Acordam os Juízes da 1ª Secção do Tribunal de Contas, em Subsecção:
 

I - RELATÓRIO
  

A Câmara Municipal de Fafe remeteu, para efeitos de fiscalização prévia, o contrato de prestação de serviços celebrado em 28 de Maio de 2010, entre o Município de Fafe e o consórcio formado pelas empresas "Ecoambiente - Consultores de Engenharia, Gestão e Prestação de Serviços, SA" e "Horto Casimiro - Espaços Verdes, Lda.", pelo valor de € 5.895.140,00 acrescido de IVA, tendo por objecto a "Recolha de resíduos sólidos e limpeza e higiene urbana do concelho de Fafe".
 

II - MATÉRIA DE FACTO 
 

Para além do referido acima, relevam para a decisão os seguintes factos, que se dão por assentes:

A) Por deliberação tomada em 16 de Julho de 2009, a Câmara Municipal de Fafe aprovou a abertura de um concurso público internacional para a aquisição de serviços de recolha de resíduos sólidos e limpeza e higiene urbana do concelho de Fafe;
B) O contrato supra referido foi precedido de um concurso público cujo anúncio de abertura foi publicado no Diário da República, 2ª série, de 8 de Setembro de 2009 e no Jornal Oficial da União Europeia (JOUE) de 9 de Setembro do mesmo ano;
C) Ao concurso apresentaram-se 9 concorrentes, tendo sido excluídos dois;
D) Em 3 de Março de 2010, o júri do procedimento elaborou o Relatório Final onde, apreciando as propostas apresentadas pelos concorrentes, veio a propor que a adjudicação fosse efectuada ao consórcio indicado no ponto I;
E) Em 18 de Março de 2010 a Câmara Municipal de Fafe deliberou adjudicar a prestação de serviços ao citado consórcio pelo valor de 5.895.140,00 €;
F) Nos termos do artigo 5º, nº1, do mesmo Programa de Concurso, o prazo de execução do contrato é de 8 anos, podendo ser prorrogado por uma única vez, por igual período, desde que não seja denunciado por uma das partes até 12 meses da data de conclusão prevista;
G) O critério de adjudicação previsto no artigo 22º do Programa de Concurso é o da proposta economicamente mais favorável e contempla a ponderação dos seguintes factores:

1. Regime dos preços - 50%

2. Mérito técnico da proposta - 50%.

H) A cláusula 5ª do Contrato prevê que este vigora durante um prazo de 8 anos, prorrogável por igual período, desde que não seja denunciado por nenhum dos outorgantes até doze meses da data de conclusão prevista, nos termos do artigo 5º do Programa do Procedimento;
I) Questionada a Câmara Municipal de Fafe sobre a legalidade do prazo fixado para a execução do contrato, face ao estabelecido no artigo 440º, nº1, do CCP, aplicável ex vi do artigo 451º do mesmo Código, veio a mesma entidade juntar um documento elaborado, pelos seus Serviços, no qual se conclui o seguinte (1):

"Como conclusão, somos de parecer que, face ao montante de investimento financeiro que é necessário fazer para prestar o serviço, o prazo de 8 anos para a vigência será aquele que mais se coaduna com o princípio da prossecução do interesse público, tendo em conta que será o período necessário para a amortização e remuneração do investimento que o particular tem de realizar para a adequada prestação do serviço.".

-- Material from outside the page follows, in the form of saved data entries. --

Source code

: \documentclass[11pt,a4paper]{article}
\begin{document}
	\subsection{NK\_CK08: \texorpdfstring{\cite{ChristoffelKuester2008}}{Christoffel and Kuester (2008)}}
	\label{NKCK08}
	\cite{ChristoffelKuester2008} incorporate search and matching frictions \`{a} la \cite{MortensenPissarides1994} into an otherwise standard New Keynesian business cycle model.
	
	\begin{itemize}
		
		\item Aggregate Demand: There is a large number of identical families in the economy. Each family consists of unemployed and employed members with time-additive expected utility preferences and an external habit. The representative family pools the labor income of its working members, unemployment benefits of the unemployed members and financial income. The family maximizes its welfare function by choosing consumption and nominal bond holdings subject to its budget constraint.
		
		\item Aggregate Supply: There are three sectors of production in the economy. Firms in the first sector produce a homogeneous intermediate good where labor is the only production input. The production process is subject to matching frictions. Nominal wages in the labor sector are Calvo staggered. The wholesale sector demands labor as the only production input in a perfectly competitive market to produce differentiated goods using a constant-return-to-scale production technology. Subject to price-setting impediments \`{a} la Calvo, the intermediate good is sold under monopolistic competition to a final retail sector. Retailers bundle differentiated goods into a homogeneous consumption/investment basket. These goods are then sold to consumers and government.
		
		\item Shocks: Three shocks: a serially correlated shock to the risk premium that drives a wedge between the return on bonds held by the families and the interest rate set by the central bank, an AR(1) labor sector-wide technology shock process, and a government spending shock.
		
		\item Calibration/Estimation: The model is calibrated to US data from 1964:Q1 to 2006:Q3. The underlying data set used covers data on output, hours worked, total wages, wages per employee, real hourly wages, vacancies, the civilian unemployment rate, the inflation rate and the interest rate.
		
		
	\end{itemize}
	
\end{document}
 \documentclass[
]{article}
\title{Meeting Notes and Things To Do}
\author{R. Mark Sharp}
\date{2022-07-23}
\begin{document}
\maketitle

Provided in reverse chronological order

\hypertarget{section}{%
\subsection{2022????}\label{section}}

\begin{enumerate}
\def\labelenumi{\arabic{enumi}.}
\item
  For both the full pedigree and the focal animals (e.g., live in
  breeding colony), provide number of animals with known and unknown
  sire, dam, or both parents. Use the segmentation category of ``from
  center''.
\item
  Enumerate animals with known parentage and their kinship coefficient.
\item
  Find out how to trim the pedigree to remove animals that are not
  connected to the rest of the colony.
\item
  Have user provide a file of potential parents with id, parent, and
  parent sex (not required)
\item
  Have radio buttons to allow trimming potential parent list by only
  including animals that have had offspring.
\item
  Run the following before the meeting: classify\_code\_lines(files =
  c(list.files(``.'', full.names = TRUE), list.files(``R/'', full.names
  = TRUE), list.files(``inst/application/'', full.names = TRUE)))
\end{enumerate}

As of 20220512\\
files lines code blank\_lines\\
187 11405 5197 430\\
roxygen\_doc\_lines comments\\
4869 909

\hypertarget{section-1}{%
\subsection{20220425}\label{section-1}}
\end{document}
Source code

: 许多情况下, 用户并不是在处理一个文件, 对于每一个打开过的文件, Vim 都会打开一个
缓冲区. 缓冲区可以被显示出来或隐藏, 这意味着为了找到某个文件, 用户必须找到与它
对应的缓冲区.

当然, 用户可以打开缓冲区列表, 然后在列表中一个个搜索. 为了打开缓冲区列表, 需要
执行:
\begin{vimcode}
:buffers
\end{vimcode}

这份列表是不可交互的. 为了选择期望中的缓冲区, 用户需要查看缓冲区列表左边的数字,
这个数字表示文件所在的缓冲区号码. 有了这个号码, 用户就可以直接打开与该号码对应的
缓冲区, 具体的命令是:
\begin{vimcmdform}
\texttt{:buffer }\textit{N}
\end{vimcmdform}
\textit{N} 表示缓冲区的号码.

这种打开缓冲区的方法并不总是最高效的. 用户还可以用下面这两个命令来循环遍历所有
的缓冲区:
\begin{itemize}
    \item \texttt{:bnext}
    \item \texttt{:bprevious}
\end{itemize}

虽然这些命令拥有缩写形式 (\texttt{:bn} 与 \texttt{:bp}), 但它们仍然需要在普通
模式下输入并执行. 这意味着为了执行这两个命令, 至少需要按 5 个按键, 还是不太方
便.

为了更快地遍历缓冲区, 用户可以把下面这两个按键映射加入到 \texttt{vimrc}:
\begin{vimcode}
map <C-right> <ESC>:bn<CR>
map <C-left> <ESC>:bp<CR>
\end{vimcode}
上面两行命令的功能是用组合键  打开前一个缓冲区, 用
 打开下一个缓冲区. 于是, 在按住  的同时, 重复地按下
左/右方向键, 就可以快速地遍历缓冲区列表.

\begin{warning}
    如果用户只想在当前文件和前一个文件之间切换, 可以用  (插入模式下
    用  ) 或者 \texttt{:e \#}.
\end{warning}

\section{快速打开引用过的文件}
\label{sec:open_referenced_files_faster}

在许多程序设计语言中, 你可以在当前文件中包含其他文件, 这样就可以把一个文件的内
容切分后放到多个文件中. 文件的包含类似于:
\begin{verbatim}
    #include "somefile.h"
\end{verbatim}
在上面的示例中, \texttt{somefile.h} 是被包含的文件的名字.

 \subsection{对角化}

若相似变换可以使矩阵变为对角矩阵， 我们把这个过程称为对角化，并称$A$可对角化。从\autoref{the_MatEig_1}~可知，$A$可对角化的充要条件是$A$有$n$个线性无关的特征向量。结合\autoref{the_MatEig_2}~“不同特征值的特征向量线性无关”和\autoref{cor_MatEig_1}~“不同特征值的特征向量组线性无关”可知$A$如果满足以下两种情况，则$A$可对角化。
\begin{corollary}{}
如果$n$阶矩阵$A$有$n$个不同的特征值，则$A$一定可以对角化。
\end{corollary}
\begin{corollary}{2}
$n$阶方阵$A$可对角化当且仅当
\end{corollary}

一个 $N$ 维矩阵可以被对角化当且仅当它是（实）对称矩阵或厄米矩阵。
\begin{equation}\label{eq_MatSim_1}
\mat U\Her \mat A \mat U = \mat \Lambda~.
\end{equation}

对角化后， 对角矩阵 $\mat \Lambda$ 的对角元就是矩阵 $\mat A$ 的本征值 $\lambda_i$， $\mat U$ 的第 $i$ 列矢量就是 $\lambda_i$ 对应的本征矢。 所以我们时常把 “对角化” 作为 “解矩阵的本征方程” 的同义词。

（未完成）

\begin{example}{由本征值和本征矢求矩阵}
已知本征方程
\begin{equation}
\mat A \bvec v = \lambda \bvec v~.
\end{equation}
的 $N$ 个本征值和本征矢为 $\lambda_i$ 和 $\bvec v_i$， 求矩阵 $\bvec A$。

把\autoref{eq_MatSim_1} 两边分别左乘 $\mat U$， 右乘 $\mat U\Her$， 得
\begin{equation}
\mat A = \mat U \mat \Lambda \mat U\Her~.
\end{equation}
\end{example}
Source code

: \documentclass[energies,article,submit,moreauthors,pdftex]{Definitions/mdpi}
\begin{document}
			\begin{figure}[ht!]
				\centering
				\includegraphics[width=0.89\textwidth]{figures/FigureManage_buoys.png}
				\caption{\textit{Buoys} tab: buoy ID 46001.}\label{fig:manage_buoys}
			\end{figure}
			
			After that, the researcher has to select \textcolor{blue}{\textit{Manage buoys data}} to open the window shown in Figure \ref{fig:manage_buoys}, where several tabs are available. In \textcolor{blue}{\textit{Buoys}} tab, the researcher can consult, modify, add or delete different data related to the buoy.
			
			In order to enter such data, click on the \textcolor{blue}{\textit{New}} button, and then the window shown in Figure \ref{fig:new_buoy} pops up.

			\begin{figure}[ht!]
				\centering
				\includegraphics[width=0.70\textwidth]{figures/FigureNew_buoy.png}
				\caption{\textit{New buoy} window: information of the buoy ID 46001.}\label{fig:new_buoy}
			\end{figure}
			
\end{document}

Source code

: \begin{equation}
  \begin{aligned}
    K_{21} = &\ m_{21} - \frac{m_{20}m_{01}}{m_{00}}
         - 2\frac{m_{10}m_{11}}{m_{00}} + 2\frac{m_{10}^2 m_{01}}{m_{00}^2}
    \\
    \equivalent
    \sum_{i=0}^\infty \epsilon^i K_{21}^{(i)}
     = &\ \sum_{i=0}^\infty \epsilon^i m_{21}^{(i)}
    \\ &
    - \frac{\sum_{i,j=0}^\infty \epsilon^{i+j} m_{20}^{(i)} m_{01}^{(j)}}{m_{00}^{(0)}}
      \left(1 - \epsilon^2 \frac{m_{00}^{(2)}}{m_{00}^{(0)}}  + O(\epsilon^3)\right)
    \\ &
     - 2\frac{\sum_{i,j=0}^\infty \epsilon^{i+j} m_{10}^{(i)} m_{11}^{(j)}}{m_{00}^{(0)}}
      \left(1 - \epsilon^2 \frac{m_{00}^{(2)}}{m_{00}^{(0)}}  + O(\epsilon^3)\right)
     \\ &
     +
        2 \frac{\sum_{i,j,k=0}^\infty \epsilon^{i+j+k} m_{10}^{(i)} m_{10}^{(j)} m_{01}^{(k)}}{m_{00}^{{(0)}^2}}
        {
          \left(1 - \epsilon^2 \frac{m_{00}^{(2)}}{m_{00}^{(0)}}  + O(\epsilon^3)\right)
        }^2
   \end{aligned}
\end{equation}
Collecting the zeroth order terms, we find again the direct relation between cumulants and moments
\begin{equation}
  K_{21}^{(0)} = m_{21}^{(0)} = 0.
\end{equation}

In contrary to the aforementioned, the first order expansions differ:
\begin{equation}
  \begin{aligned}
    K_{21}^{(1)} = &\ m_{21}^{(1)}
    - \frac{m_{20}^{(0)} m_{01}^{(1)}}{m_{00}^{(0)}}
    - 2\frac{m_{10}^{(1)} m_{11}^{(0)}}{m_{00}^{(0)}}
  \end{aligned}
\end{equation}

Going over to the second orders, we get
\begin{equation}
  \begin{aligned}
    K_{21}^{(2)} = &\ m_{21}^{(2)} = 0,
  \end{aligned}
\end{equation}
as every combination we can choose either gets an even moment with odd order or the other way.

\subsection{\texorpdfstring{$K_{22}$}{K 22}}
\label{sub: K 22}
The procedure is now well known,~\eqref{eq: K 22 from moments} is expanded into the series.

J) A Câmara Municipal de Fafe foi, de novo, interpelada, questionando-se a legalidade do prazo estabelecido para a execução do contrato e para reponderar uma alteração da cláusula 5ª do contrato, no que se refere, designadamente, à possibilidade de prorrogação do citado prazo, tendo vindo a responder, em síntese, o seguinte (2):

"... Pelas razões já referidas nas comunicações anteriores, o Município de Fafe lançou o concurso em causa pelo período de 8 anos, eventualmente prorrogável por mais oito anos, na convicção de que só desta forma estaria salvaguardado o interesse público e a estabilidade da execução das prestações, tendo presente que o volume de recolha de RSU's poderá ser inferior ao previsto no Caderno de Encargos, face ao reflexo que a crise económica e financeira tem no consumo das famílias, e de que nas prestações de serviço há necessidade de assegurar condições de estabilidade, não esquecendo que ao Município terá de assegurar também em permanência a prestação desses serviços essenciais aos munícipes.
A execução do contrato ao longo destes oito anos dará ao Município um conhecimento mais preciso das suas implicações e habilitá-lo-á a tomar uma decisão quanto à prorrogação ou não do prazo, faculdade salvaguardada na Cláusula Quinta do contrato, que permite ao Município o direito de denunciar o contrato, com a antecedência de doze meses, o que fará por certo se estiver em causa ou houver razões de interesse público, que o justifiquem.
Reponderar tal cláusula de prorrogação como pretende esse Douto Tribunal, nesta fase, obrigaria a que o Município tivesse já em seu poder razões de interesse público ou que não estivesse garantido o equilíbrio financeiro do contrato, sobre o qual também não tem indícios para sequer se pronunciar.
Mais grave, ainda, é no nosso entender, a legitimidade e a fundamentação legal para tal alteração da cláusula, já que redundaria numa modificação contratual, que só se justificaria por razões iminentes de interesse público.
A doutrina e jurisprudência são unânimes a defender que qualquer alteração ou modificação aos contratos ou condições de concurso, após procedimentos concorrenciais, põe por em causa os interesses da transparência e da objectividade acautelados nesse concurso.
E que, as modificações, a efectuar-se, mesmo que existam razões de interesse público e respeito pelo objecto do contrato pelo equilíbrio financeiro do mesmo, terão de respeitar os princípios constitucionais e legais da concorrência, igualdade e transparência.
Ao fazer-se uma alteração à cláusula do contrato e do Programa do procedimento do Concurso, estaríamos a alterar um dos pressupostos que estiveram na base do procedimento competitivo através do qual foi feita a escolha da proposta adjudicada.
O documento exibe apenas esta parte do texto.